**PROBLEM STATEMENT**. Quote the entries in full, character for character, without their images.

**TASK MATERIAL**.
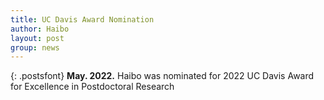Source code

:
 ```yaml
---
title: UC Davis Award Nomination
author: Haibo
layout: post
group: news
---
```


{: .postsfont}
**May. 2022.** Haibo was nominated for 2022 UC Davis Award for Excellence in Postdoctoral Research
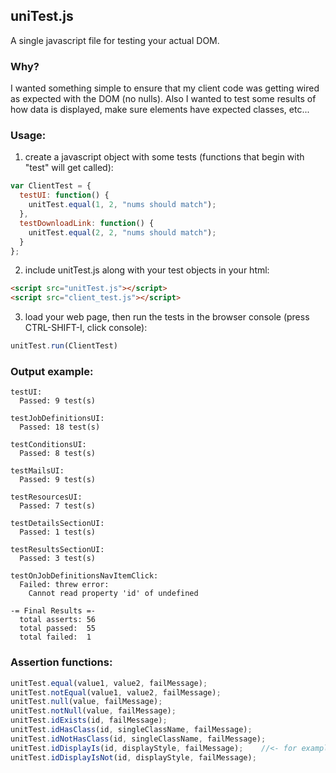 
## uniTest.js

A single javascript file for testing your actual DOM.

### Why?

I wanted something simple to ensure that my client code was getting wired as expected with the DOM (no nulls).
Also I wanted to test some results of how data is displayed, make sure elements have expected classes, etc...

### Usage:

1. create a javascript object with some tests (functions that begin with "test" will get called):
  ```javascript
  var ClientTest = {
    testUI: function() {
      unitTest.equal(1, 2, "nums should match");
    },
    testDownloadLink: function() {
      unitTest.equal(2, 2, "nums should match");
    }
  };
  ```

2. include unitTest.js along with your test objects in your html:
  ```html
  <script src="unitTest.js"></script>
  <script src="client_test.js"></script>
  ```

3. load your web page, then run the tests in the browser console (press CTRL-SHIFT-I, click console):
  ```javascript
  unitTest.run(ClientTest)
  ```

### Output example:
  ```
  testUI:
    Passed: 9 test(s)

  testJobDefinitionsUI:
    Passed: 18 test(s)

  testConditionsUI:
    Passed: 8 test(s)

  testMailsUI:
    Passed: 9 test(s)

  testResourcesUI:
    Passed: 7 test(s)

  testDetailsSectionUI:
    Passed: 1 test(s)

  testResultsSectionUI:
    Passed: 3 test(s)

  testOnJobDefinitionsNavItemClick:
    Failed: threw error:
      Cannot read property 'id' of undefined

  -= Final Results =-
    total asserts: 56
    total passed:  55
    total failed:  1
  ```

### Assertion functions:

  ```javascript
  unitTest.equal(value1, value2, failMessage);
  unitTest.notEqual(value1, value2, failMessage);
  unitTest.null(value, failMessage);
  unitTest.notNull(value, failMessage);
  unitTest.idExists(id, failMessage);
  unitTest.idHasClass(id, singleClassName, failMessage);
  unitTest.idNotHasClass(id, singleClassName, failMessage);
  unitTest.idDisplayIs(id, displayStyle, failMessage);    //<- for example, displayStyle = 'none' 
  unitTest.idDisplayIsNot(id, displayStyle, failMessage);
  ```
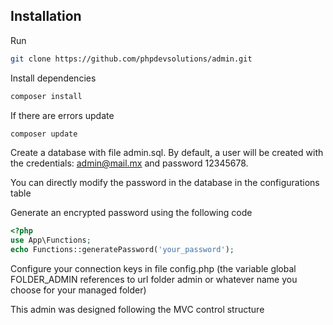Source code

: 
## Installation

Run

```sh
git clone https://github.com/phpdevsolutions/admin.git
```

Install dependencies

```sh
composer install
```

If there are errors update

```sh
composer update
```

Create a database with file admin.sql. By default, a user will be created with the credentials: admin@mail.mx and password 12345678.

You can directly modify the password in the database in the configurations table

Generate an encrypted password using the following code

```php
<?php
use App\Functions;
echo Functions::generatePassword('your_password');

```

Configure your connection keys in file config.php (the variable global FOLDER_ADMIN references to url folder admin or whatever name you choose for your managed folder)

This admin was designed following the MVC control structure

**WRITTEN SOLUTION**.
Source code

:
 ```yaml
---
title: UC Davis Award Nomination
author: Haibo
layout: post
group: news
---
```


{: .postsfont}
**May. 2022.** Haibo was nominated for 2022 UC Davis Award for Excellence in Postdoctoral Research
## uniTest.js

A single javascript file for testing your actual DOM.

### Why?

I wanted something simple to ensure that my client code was getting wired as expected with the DOM (no nulls).
Also I wanted to test some results of how data is displayed, make sure elements have expected classes, etc...

### Usage:

1. create a javascript object with some tests (functions that begin with "test" will get called):
  ```javascript
  var ClientTest = {
    testUI: function() {
      unitTest.equal(1, 2, "nums should match");
    },
    testDownloadLink: function() {
      unitTest.equal(2, 2, "nums should match");
    }
  };
  ```

2. include unitTest.js along with your test objects in your html:
  ```html
  <script src="unitTest.js"></script>
  <script src="client_test.js"></script>
  ```

3. load your web page, then run the tests in the browser console (press CTRL-SHIFT-I, click console):
  ```javascript
  unitTest.run(ClientTest)
  ```

### Output example:
  ```
  testUI:
    Passed: 9 test(s)

  testJobDefinitionsUI:
    Passed: 18 test(s)

  testConditionsUI:
    Passed: 8 test(s)

  testMailsUI:
    Passed: 9 test(s)

  testResourcesUI:
    Passed: 7 test(s)

  testDetailsSectionUI:
    Passed: 1 test(s)

  testResultsSectionUI:
    Passed: 3 test(s)

  testOnJobDefinitionsNavItemClick:
    Failed: threw error:
      Cannot read property 'id' of undefined

  -= Final Results =-
    total asserts: 56
    total passed:  55
    total failed:  1
  ```

### Assertion functions:

  ```javascript
  unitTest.equal(value1, value2, failMessage);
  unitTest.notEqual(value1, value2, failMessage);
  unitTest.null(value, failMessage);
  unitTest.notNull(value, failMessage);
  unitTest.idExists(id, failMessage);
  unitTest.idHasClass(id, singleClassName, failMessage);
  unitTest.idNotHasClass(id, singleClassName, failMessage);
  unitTest.idDisplayIs(id, displayStyle, failMessage);    //<- for example, displayStyle = 'none' 
  unitTest.idDisplayIsNot(id, displayStyle, failMessage);
  ```
Source code

: 
## Installation

Run

```sh
git clone https://github.com/phpdevsolutions/admin.git
```

Install dependencies

```sh
composer install
```

If there are errors update

```sh
composer update
```

Create a database with file admin.sql. By default, a user will be created with the credentials: admin@mail.mx and password 12345678.

You can directly modify the password in the database in the configurations table

Generate an encrypted password using the following code

```php
<?php
use App\Functions;
echo Functions::generatePassword('your_password');

```

Configure your connection keys in file config.php (the variable global FOLDER_ADMIN references to url folder admin or whatever name you choose for your managed folder)

This admin was designed following the MVC control structure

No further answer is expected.